O alarme tocou às vinte e duas horas e foi desligado logo em seguida por mãos que memorizaram há muito o ponto exato que deveriam tocar na mesa de cabeceira. Levantou da cama e seguiu sua rotina: tomar banho, escovar os dentes, trocar de roupas e comer algo para forrar o estômago. Trinta minutos depois subiu na moto e disparou rua afora. A pouca movimentação agilizou seu percurso, que em condições normais demoraria cinco ou dez minutos a mais para ser feito, mas como nem tudo eram flores, o vazio da noite cobrava seu preço. A cada parada, a cada sinal vermelho, Fernando corria os olhos pelos arredores, relaxando só quando a moto estava em movimento novamente.

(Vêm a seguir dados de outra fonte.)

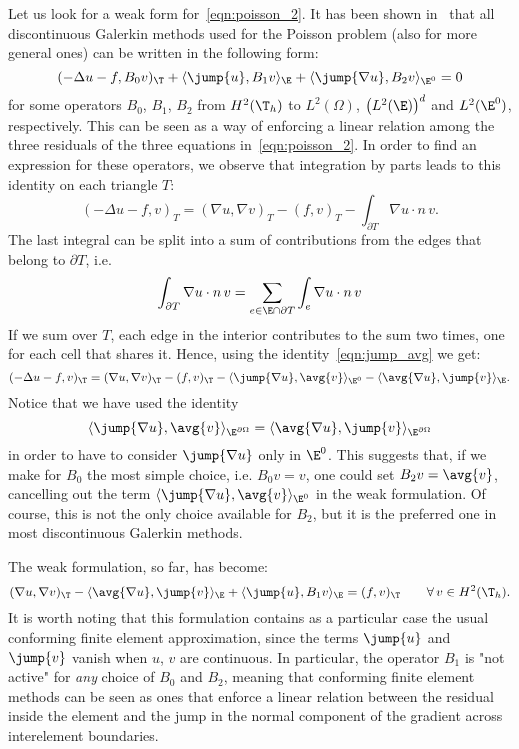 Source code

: Let us look for a weak form for~\eqref{eqn:poisson_2}. It has been shown in~\cite{bcms04} that all discontinuous Galerkin methods used for the Poisson problem (also for more general ones) can be written in the following form:
\[
(-\Delta u - f, B_0 v)_\T + \langle \jump{u}, B_1 v \rangle_\E + \langle \jump{\nabla u}, B_2 v \rangle_{\E^0} = 0
\]
for some operators $B_0$, $B_1$, $B_2$ from $H^2(\T_h)$ to $L^2(\Omega)$, $\bigl(L^2(\E)\bigr)^d$ and $L^2(\E^0)$, respectively. This can be seen as a way of enforcing a linear relation among the three residuals of the three equations in~\eqref{eqn:poisson_2}. In order to find an expression for these operators, we observe that integration by parts leads to this identity on each triangle $T$:
\[
(- \Delta u - f , v )_T = (\nabla u, \nabla v)_T - (f,v)_T - \int_{\partial T} \nabla u \cdot n \,v.
\]
The last integral can be split into a sum of contributions from the edges that belong to $\partial T$, i.e.
\[
\int_{\partial T} \nabla u \cdot n \,v = \sum_{e \in \E \cap \partial T} \int_{e} \nabla u \cdot n \,v
\]
If we sum over $T$, each edge in the interior contributes to the sum two times, one for each cell that shares it. Hence, using the identity~\eqref{eqn:jump_avg} we get:
\[
(- \Delta u - f , v )_\T = (\nabla u, \nabla v)_\T - (f,v)_\T -
\langle \jump{\nabla u}, \avg{v} \rangle_{\E^0} -
\langle \avg{\nabla u}, \jump{v} \rangle_{\E}.
\]
Notice that we have used the identity
\[
\langle \jump{\nabla u}, \avg{v} \rangle_{\E^{\partial\Omega}}
= \langle \avg{\nabla u}, \jump{v} \rangle_{\E^{\partial\Omega}}
\]
in order to have to consider $\jump{\nabla u}$ only in $\E^0$. This suggests that, if we make for $B_0$ the most simple choice, i.e. $B_0 v = v$, one could set $B_2 v = \avg{v}$, cancelling out the term $\langle \jump{\nabla u}, \avg{v} \rangle_{\E^0}$ in the weak formulation. Of course, this is not the only choice available for $B_2$, but it is the preferred one in most discontinuous Galerkin methods.

The weak formulation, so far, has become:
\[
(\nabla u, \nabla v)_\T -
\langle \avg{\nabla u}, \jump{v} \rangle_{\E} + 
\langle \jump{u}, B_1 v \rangle_\E = (f,v)_\T \qquad \forall \, v \in H^2(\T_h).
\]
It is worth noting that this formulation contains as a particular case the usual conforming finite element approximation, since the terms $\jump{u}$ and $\jump{v}$ vanish when $u$, $v$ are continuous. In particular, the operator $B_1$ is "not active" for \emph{any} choice of $B_0$ and $B_2$, meaning that conforming ﬁnite element methods can be seen as ones that enforce a linear relation between the residual inside the element and the jump in the normal component of the gradient across interelement boundaries.

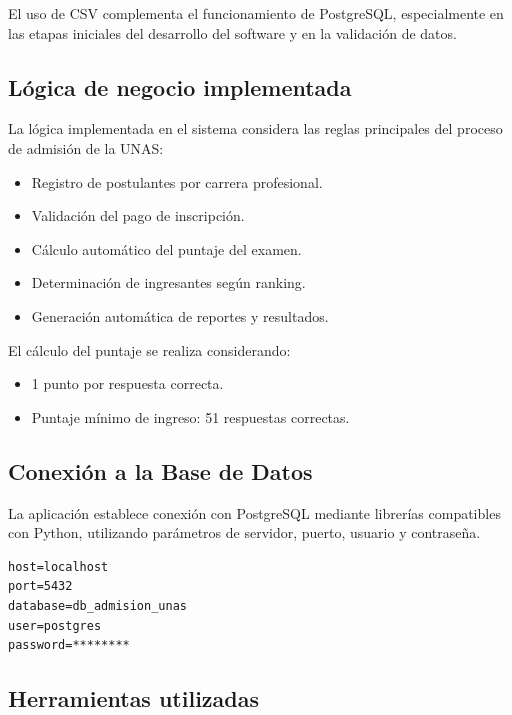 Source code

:\documentclass[12pt, a4paper]{report}
\begin{document}
El uso de CSV complementa el funcionamiento de PostgreSQL, especialmente en las etapas iniciales del desarrollo del software y en la validación de datos.

\subsection{Lógica de negocio implementada}

La lógica implementada en el sistema considera las reglas principales del proceso de admisión de la UNAS:

\begin{itemize}[noitemsep]
  \item Registro de postulantes por carrera profesional.
  
  \item Validación del pago de inscripción.
  
  \item Cálculo automático del puntaje del examen.
  
  \item Determinación de ingresantes según ranking.
  
  \item Generación automática de reportes y resultados.
\end{itemize}

El cálculo del puntaje se realiza considerando:

\begin{itemize}[noitemsep]
  \item 1 punto por respuesta correcta.
  
  \item Puntaje mínimo de ingreso: 51 respuestas correctas.
\end{itemize}

\subsection{Conexión a la Base de Datos}

La aplicación establece conexión con PostgreSQL mediante librerías compatibles con Python, utilizando parámetros de servidor, puerto, usuario y contraseña.

\begin{verbatim}
host=localhost
port=5432
database=db_admision_unas
user=postgres
password=********
\end{verbatim}

\subsection{Herramientas utilizadas}
\end{document}
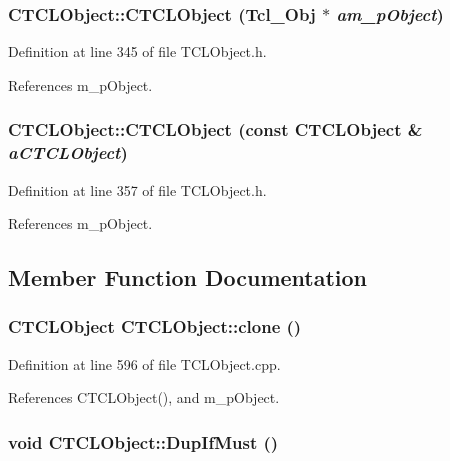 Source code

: \subsubsection{\setlength{\rightskip}{0pt plus 5cm}CTCLObject::CTCLObject (Tcl\_\-Obj $\ast$ {\em am\_\-p\-Object})\hspace{0.3cm}{\tt  [inline]}}\label{classCTCLObject_a2}




Definition at line 345 of file TCLObject.h.

References m\_\-p\-Object.
\subsubsection{\setlength{\rightskip}{0pt plus 5cm}CTCLObject::CTCLObject (const CTCLObject \& {\em a\-CTCLObject})\hspace{0.3cm}{\tt  [inline]}}\label{classCTCLObject_a3}




Definition at line 357 of file TCLObject.h.

References m\_\-p\-Object.

\subsection{Member Function Documentation}
\subsubsection{\setlength{\rightskip}{0pt plus 5cm}CTCLObject CTCLObject::clone ()}\label{classCTCLObject_a21}




Definition at line 596 of file TCLObject.cpp.

References CTCLObject(), and m\_\-p\-Object.
\subsubsection{\setlength{\rightskip}{0pt plus 5cm}void CTCLObject::Dup\-If\-Must ()\hspace{0.3cm}{\tt  [inline, protected]}}\label{classCTCLObject_b1}




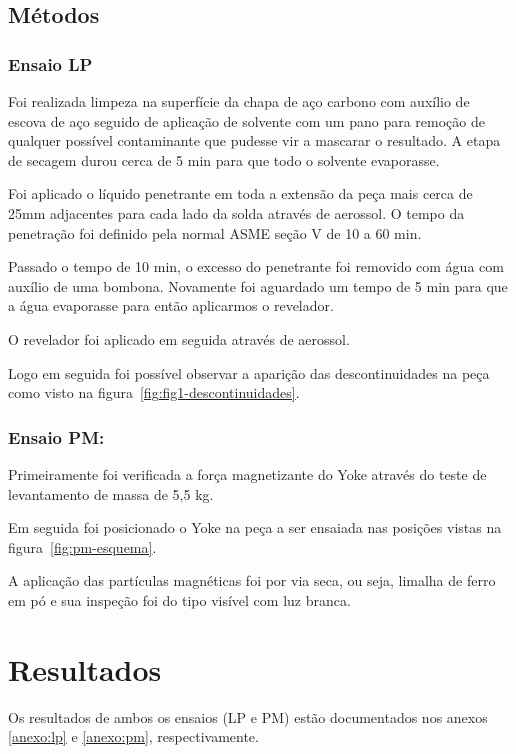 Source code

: \documentclass[12pt,oneside]{article}
\begin{document}
\subsection{Métodos}
\subsubsection{Ensaio LP}

Foi realizada limpeza na superfície da chapa de aço carbono com auxílio de
escova de aço seguido de aplicação de solvente com um pano para remoção de
qualquer possível contaminante que pudesse vir a mascarar o resultado.
A etapa de secagem durou cerca de 5 min para que todo o solvente evaporasse.

Foi aplicado o líquido penetrante em toda a extensão da peça mais cerca
de 25mm adjacentes para cada lado da solda através de aerossol. O tempo
da penetração foi definido pela normal ASME seção V de 10 a 60 min.

Passado o tempo de 10 min, o excesso do penetrante foi removido com água
com auxílio de uma bombona. Novamente foi aguardado um tempo de 5 min
para que a água evaporasse para então aplicarmos o revelador.

O revelador foi aplicado em seguida através de aerossol.

Logo em seguida foi possível observar a aparição das descontinuidades na peça
como visto na figura~\ref{fig:fig1-descontinuidades}.

\subsubsection{Ensaio PM:}

Primeiramente foi verificada a força magnetizante do Yoke através do teste
de levantamento de massa de 5,5 kg.

Em seguida foi posicionado o Yoke na peça a ser ensaiada nas posições
vistas na figura~\ref{fig:pm-esquema}.

A aplicação das partículas magnéticas foi por via seca, ou seja, limalha de
ferro em pó e sua inspeção foi do tipo visível com luz branca.

\section{Resultados}
Os resultados de ambos os ensaios (LP e PM) estão documentados nos anexos \ref{anexo:lp} e \ref{anexo:pm}, respectivamente.

\clearpage
\end{document}
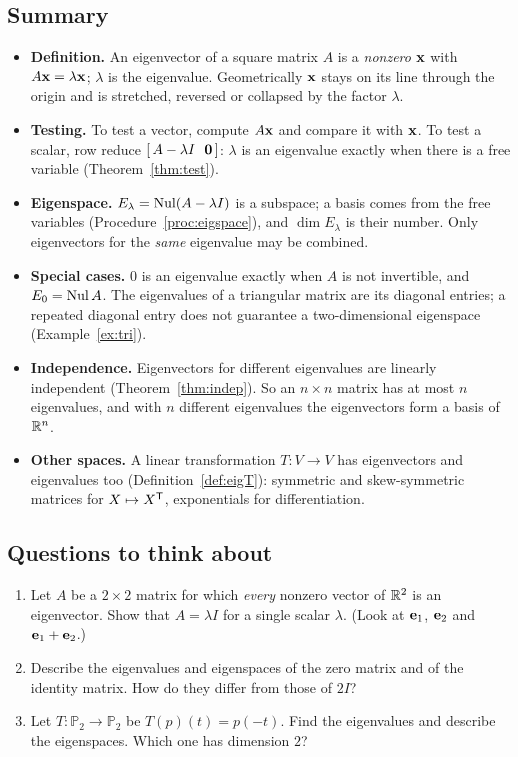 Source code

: \documentclass[11pt]{article}
\begin{document}
\subsection*{Summary}
\begin{itemize}
  \item \textbf{Definition.} An eigenvector of a square matrix $A$ is a \emph{nonzero} $\bv{x}$ with $A\bv{x}=\lambda\bv{x}$; $\lambda$ is the eigenvalue. Geometrically $\bv{x}$ stays on its line through the origin and is stretched, reversed or collapsed by the factor $\lambda$.
  \item \textbf{Testing.} To test a vector, compute $A\bv{x}$ and compare it with $\bv{x}$. To test a scalar, row reduce $[\,A-\lambda I\ \ \bv{0}\,]$: $\lambda$ is an eigenvalue exactly when there is a free variable (Theorem~\ref{thm:test}).
  \item \textbf{Eigenspace.} $E_\lambda=\Nul(A-\lambda I)$ is a subspace; a basis comes from the free variables (Procedure~\ref{proc:eigspace}), and $\dim E_\lambda$ is their number. Only eigenvectors for the \emph{same} eigenvalue may be combined.
  \item \textbf{Special cases.} $0$ is an eigenvalue exactly when $A$ is not invertible, and $E_0=\Nul A$. The eigenvalues of a triangular matrix are its diagonal entries; a repeated diagonal entry does not guarantee a two-dimensional eigenspace (Example~\ref{ex:tri}).
  \item \textbf{Independence.} Eigenvectors for different eigenvalues are linearly independent (Theorem~\ref{thm:indep}). So an $n\times n$ matrix has at most $n$ eigenvalues, and with $n$ different eigenvalues the eigenvectors form a basis of $\R^n$.
  \item \textbf{Other spaces.} A linear transformation $T:V\to V$ has eigenvectors and eigenvalues too (Definition~\ref{def:eigT}): symmetric and skew-symmetric matrices for $X\mapsto X\T$, exponentials for differentiation.
\end{itemize}

\subsection*{Questions to think about}
\begin{enumerate}
  \item Let $A$ be a $2\times2$ matrix for which \emph{every} nonzero vector of $\R^2$ is an eigenvector. Show that $A=\lambda I$ for a single scalar $\lambda$. (Look at $\bv{e}_1$, $\bv{e}_2$ and $\bv{e}_1+\bv{e}_2$.)
  \item Describe the eigenvalues and eigenspaces of the zero matrix and of the identity matrix. How do they differ from those of $2I$?
  \item Let $T:\mathbb{P}_2\to\mathbb{P}_2$ be $T(p)(t)=p(-t)$. Find the eigenvalues and describe the eigenspaces. Which one has dimension $2$?
\end{enumerate}
\end{document}
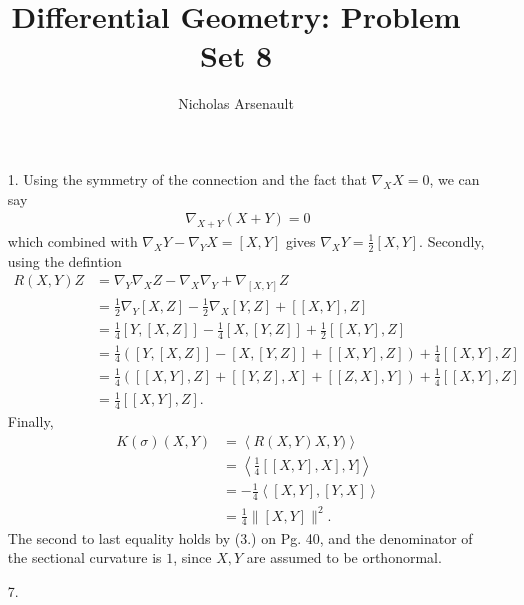 \documentclass[11pt]{amsart}
\begin{document}
\title
{
Differential Geometry: Problem Set 8 }
\author{Nicholas Arsenault}

\maketitle
\emph{\emph{}}
\begin{enumerate}
  \item[1.] Using the symmetry of the connection and the fact that $\nabla _{X} X = 0$, we can say
    \begin{align*}
      \nabla _{X+Y} (X+Y) = 0
    \end{align*}
    which combined with $\nabla _{X}Y - \nabla _{Y}X = [X,Y]$ gives $\nabla _{X}Y = \frac{1}{2} [X,Y]$.  Secondly, using the defintion
    \begin{align*}
      R(X,Y)Z &= \nabla _{Y} \nabla _{X} Z - \nabla _{X} \nabla _{Y} + \nabla _{[X,Y]}Z \\
              &= \frac{1}{2} \nabla _{Y} [X,Z] - \frac{1}{2} \nabla _{X} [Y,Z] + [[X,Y],Z] \\
              &= \frac{1}{4} [Y, [X,Z]] - \frac{1}{4} [X,[Y,Z]] + \frac{1}{2} [[X,Y],Z] \\
              &= \frac{1}{4} \left([Y,[X,Z]] - [X,[Y,Z]] + [[X,Y],Z] \right) + \frac{1}{4} [[X,Y],Z] \\
              &= \frac{1}{4} \left([[X,Y],Z] + [[Y,Z],X] + [[Z,X],Y] \right) + \frac{1}{4} [[X,Y],Z] \\
              &= \frac{1}{4} [[X,Y],Z].
    \end{align*}
Finally, 
\begin{align*}
  K(\sigma)(X,Y) &= \left<R(X,Y)X,Y) \right> \\
                 &= \left<\frac{1}{4}[[X,Y],X],Y] \right> \\
                 &= -\frac{1}{4}\left<[X,Y],[Y,X] \right> \\
                 &= \frac{1}{4} \|[X,Y]\|^2.
\end{align*}
The second to last equality holds by (3.) on Pg. 40, and the denominator of the sectional curvature is $1$, since $X,Y$ are assumed to be orthonormal.

\item[7.]
\end{enumerate}
\end{document}
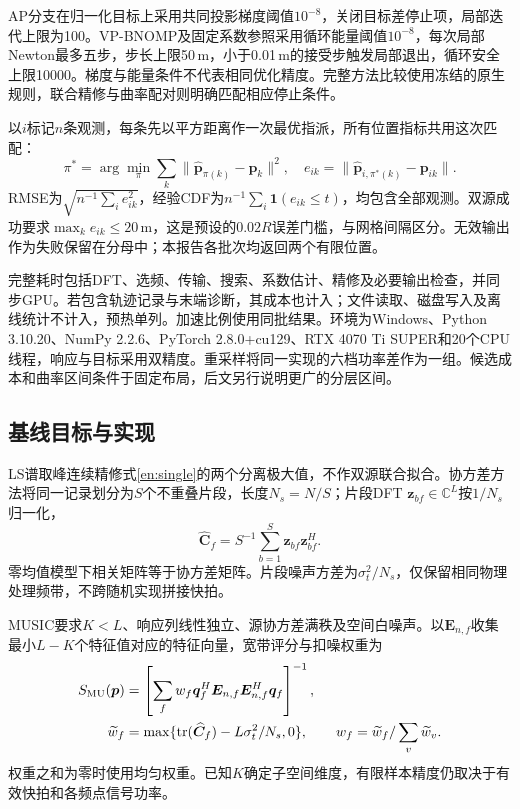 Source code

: \documentclass[a4paper,fleqn]{cas-sc}
\newcommand{\C}{\mathbb C}
\newcommand{\tr}{\operatorname{tr}}
\begin{document}
AP分支在归一化目标上采用共同投影梯度阈值$10^{-8}$，关闭目标差停止项，局部迭代上限为100。VP-BNOMP及固定系数参照采用循环能量阈值$10^{-8}$，每次局部Newton最多五步，步长上限50\,m，小于0.01\,m的接受步触发局部退出，循环安全上限10000。梯度与能量条件不代表相同优化精度。完整方法比较使用冻结的原生规则，联合精修与曲率配对则明确匹配相应停止条件。

以$i$标记$n$条观测，每条先以平方距离作一次最优指派\cite{Kuhn1955}，所有位置指标共用这次匹配：
\begin{equation}
\pi^*=\arg\min_\pi\sum_k\|\widehat{\bm p}_{\pi(k)}-\bm p_k\|^2,
\quad e_{ik}=\|\widehat{\bm p}_{i,\pi^*(k)}-\bm p_{ik}\|.
\end{equation}
RMSE为$\sqrt{n^{-1}\sum_i e_{ik}^2}$，经验CDF为$n^{-1}\sum_i\mathbf1(e_{ik}\le t)$，均包含全部观测。双源成功要求$\max_k e_{ik}\le20$\,m，这是预设的$0.02R$误差门槛，与网格间隔区分。无效输出作为失败保留在分母中；本报告各批次均返回两个有限位置。

完整耗时包括DFT、选频、传输、搜索、系数估计、精修及必要输出检查，并同步GPU。若包含轨迹记录与末端诊断，其成本也计入；文件读取、磁盘写入及离线统计不计入，预热单列。加速比例使用同批结果。环境为Windows、Python 3.10.20、NumPy 2.2.6、PyTorch 2.8.0+cu129、RTX 4070 Ti SUPER和20个CPU线程，响应与目标采用双精度。重采样将同一实现的六档功率差作为一组。候选成本和曲率区间条件于固定布局，后文另行说明更广的分层区间。

\FloatBarrier
\subsection{基线目标与实现}
LS谱取峰连续精修式\eqref{en:single}的两个分离极大值，不作双源联合拟合。协方差方法将同一记录划分为$S$个不重叠片段，长度$N_s=N/S$；片段DFT $\bm z_{bf}\in\C^L$按$1/N_s$归一化，
\begin{equation}
\widehat{\bm C}_f=S^{-1}\sum_{b=1}^S\bm z_{bf}\bm z_{bf}^H.
\end{equation}
零均值模型下相关矩阵等于协方差矩阵。片段噪声方差为$\sigma_t^2/N_s$，仅保留相同物理处理频带，不跨随机实现拼接快拍。

MUSIC要求$K<L$、响应列线性独立、源协方差满秩及空间白噪声\cite{WeissAmar2005}。以$\bm E_{n,f}$收集最小$L-K$个特征值对应的特征向量，宽带评分与扣噪权重为
\begin{align}
S_{\rm MU}(\bm p)&=\left[\sum_f w_f\bm q_f^H
\bm E_{n,f}\bm E_{n,f}^H\bm q_f\right]^{-1},\\
\widetilde w_f&=\max\{\tr(\widehat{\bm C}_f)-L\sigma_t^2/N_s,0\},
\qquad w_f=\widetilde w_f/\sum_v\widetilde w_v.
\end{align}
权重之和为零时使用均匀权重。已知$K$确定子空间维度，有限样本精度仍取决于有效快拍和各频点信号功率。
\end{document}
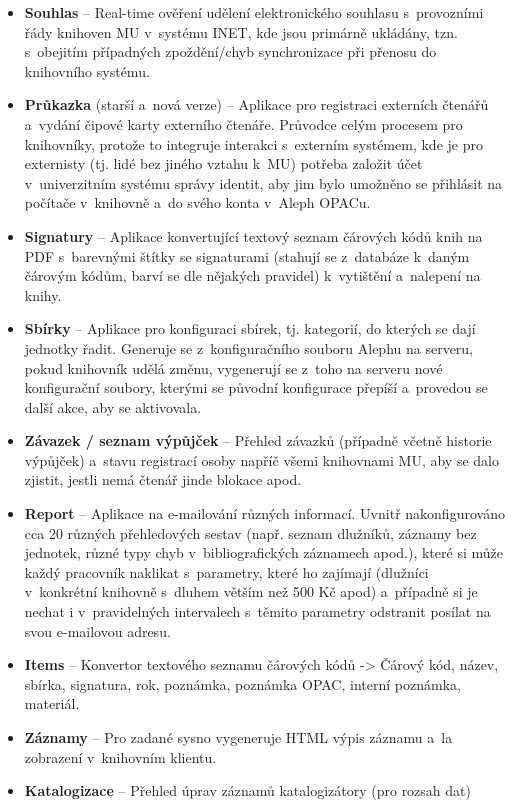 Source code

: \documentclass[
	11pt, oneside, printed, final, palatino
	microtype,
	table,   %
	lof,     %
	lot     %
]{fithesis3}
\newcommand{\bold}[1]{\textbf{#1}}
\begin{document}
{\begin{itemize}
\item \bold{Souhlas} – Real-time ověření udělení elektronického souhlasu s~provozními řády knihoven MU v~systému INET, kde jsou primárně ukládány, tzn. s~obejitím případných zpoždění/chyb synchronizace při přenosu do knihovního systému.
\item \bold{Průkazka} (starší a~nová verze) – Aplikace pro registraci externích čtenářů a~vydání čipové karty externího čtenáře. Průvodce celým procesem pro knihovníky, protože to integruje interakci s~externím systémem, kde je pro externisty (tj. lidé bez jiného vztahu k~MU) potřeba založit účet v~univerzitním systému správy identit, aby jim bylo umožněno se přihlásit na počítače v~knihovně a~do svého konta v~Aleph OPACu.
\item \bold{Signatury} – Aplikace konvertující textový seznam čárových kódů knih na PDF s~barevnými štítky se signaturami (stahují se z~databáze k~daným čárovým kódům, barví se dle nějakých pravidel) k~vytištění a~nalepení na knihy.
\item \bold{Sbírky} – Aplikace pro konfiguraci sbírek, tj. kategorií, do kterých se dají jednotky řadit. Generuje se z~konfiguračního souboru Alephu na serveru, pokud knihovník udělá změnu, vygenerují se z~toho na serveru nové konfigurační soubory, kterými se původní konfigurace přepíší a~provedou se další akce, aby se aktivovala.
\item \bold{Závazek / seznam výpůjček} – Přehled závazků (případně včetně historie výpůjček) a~stavu registrací osoby napříč všemi knihovnami MU, aby se dalo zjistit, jestli nemá čtenář jinde blokace apod.
\item \bold{Report} – Aplikace na e-mailování různých informací. Uvnitř nakonfigurováno cca 20 různých přehledových sestav (např. seznam dlužníků, záznamy bez jednotek, různé typy chyb v~bibliografických záznamech apod.), které si může každý pracovník naklikat s~parametry, které ho zajímají (dlužníci v~konkrétní knihovně s~dluhem větším než 500 Kč apod) a~případně si je nechat i v~pravidelných intervalech s~těmito parametry odstranit posílat na svou e-mailovou adresu.
\item \bold{Items} – Konvertor textového seznamu čárových kódů -> Čárový kód, název, sbírka, signatura, rok, poznámka, poznámka OPAC, interní poznámka, materiál.
\item \bold{Záznamy} – Pro zadané sysno vygeneruje HTML výpis záznamu a~la zobrazení v~knihovním klientu.
\item \bold{Katalogizace} – Přehled úprav záznamů katalogizátory (pro rozsah dat)

\end{itemize}}
\end{document}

Chegou na padaria faltando quinze minutos para as vinte e três horas. Ali seu trabalho começou. Limpou todo o local primeiro e, em seguida, passou ao preparo dos produtos. Mesmo usando diferentes receitas, o passo a passo era parecido: preparar a massa, deixar na estufa, preparar o próximo pão e, por fim, assar os já fermentados. Eram movimentos braçais e cansativos, auxiliados pelas máquinas que conseguiu financiar, mas seu corpo se acostumara após tantos meses nessa rotina. Ainda assim, prestava atenção em cada etapa, nunca deixando a mente divagar no meio do trabalho. Nas poucas vezes que fazia isso, parava a atividade e descansava por meio minuto.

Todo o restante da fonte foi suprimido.